Aim of the task |
Repeat every entry exactly. Do not include the pictures.

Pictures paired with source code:
____________________

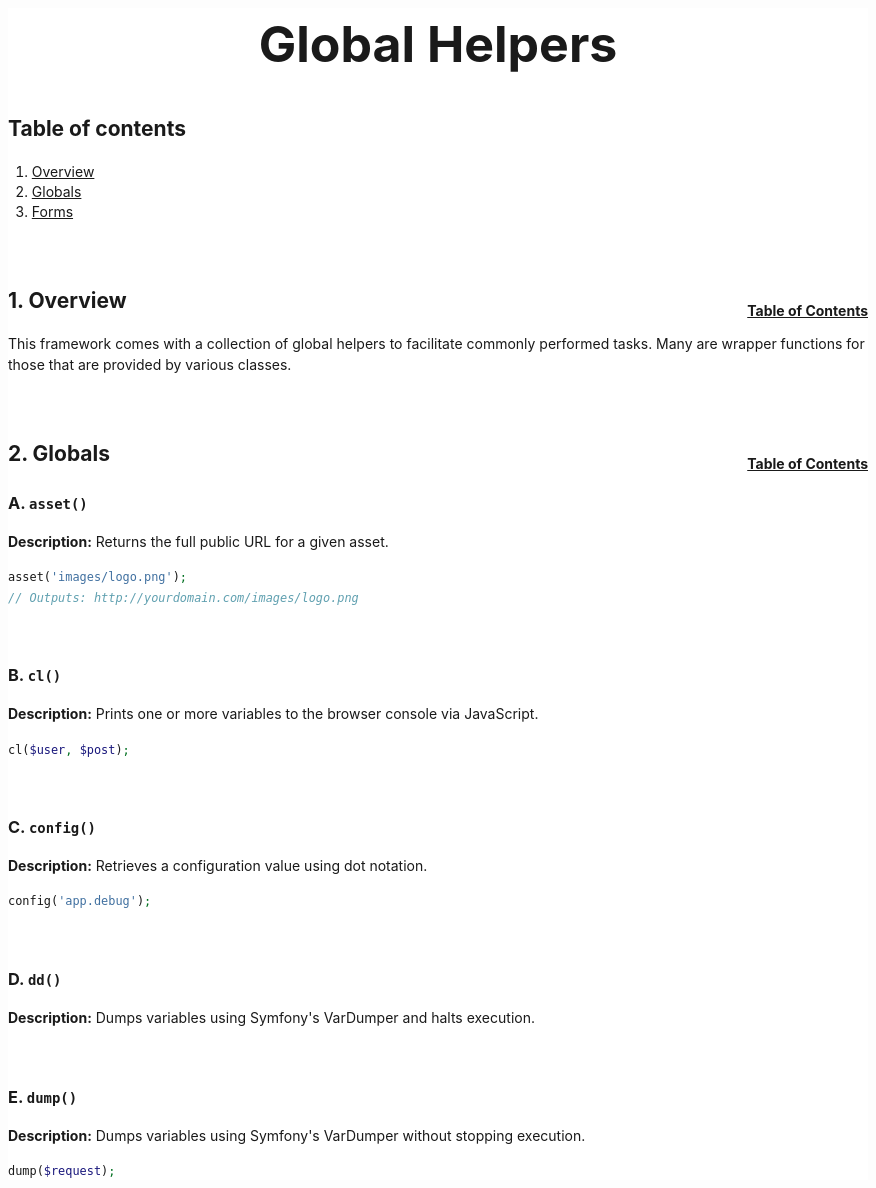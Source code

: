 <h1 style="font-size: 50px; text-align: center;">Global Helpers</h1>

## Table of contents
1. [Overview](#overview)
2. [Globals](#globals)
3. [Forms](#forms)

<br>

## 1. Overview <a id="overview"></a><span style="float: right; font-size: 14px; padding-top: 15px;">[Table of Contents](#table-of-contents)</span>
This framework comes with a collection of global helpers to facilitate commonly performed tasks.  Many are wrapper functions for those that are provided by various classes.

<br>

## 2. Globals <a id="globals"></a><span style="float: right; font-size: 14px; padding-top: 15px;">[Table of Contents](#table-of-contents)</span>

### A. `asset()`
**Description:** Returns the full public URL for a given asset.
```php
asset('images/logo.png');
// Outputs: http://yourdomain.com/images/logo.png
```

<br>

### B. `cl()`
**Description:** Prints one or more variables to the browser console via JavaScript.
```php
cl($user, $post);
```

<br>

### C. `config()`
**Description:** Retrieves a configuration value using dot notation.
```php
config('app.debug');
```

<br>

### D. `dd()`
**Description:** Dumps variables using Symfony's VarDumper and halts execution.

<br>

### E. `dump()`
**Description:** Dumps variables using Symfony's VarDumper without stopping execution.
```php
dump($request);
```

____________________

Exercise result |
Source code

: <h1 style="font-size: 50px; text-align: center;">Global Helpers</h1>

## Table of contents
1. [Overview](#overview)
2. [Globals](#globals)
3. [Forms](#forms)

<br>

## 1. Overview <a id="overview"></a><span style="float: right; font-size: 14px; padding-top: 15px;">[Table of Contents](#table-of-contents)</span>
This framework comes with a collection of global helpers to facilitate commonly performed tasks.  Many are wrapper functions for those that are provided by various classes.

<br>

## 2. Globals <a id="globals"></a><span style="float: right; font-size: 14px; padding-top: 15px;">[Table of Contents](#table-of-contents)</span>

### A. `asset()`
**Description:** Returns the full public URL for a given asset.
```php
asset('images/logo.png');
// Outputs: http://yourdomain.com/images/logo.png
```

<br>

### B. `cl()`
**Description:** Prints one or more variables to the browser console via JavaScript.
```php
cl($user, $post);
```

<br>

### C. `config()`
**Description:** Retrieves a configuration value using dot notation.
```php
config('app.debug');
```

<br>

### D. `dd()`
**Description:** Dumps variables using Symfony's VarDumper and halts execution.

<br>

### E. `dump()`
**Description:** Dumps variables using Symfony's VarDumper without stopping execution.
```php
dump($request);
```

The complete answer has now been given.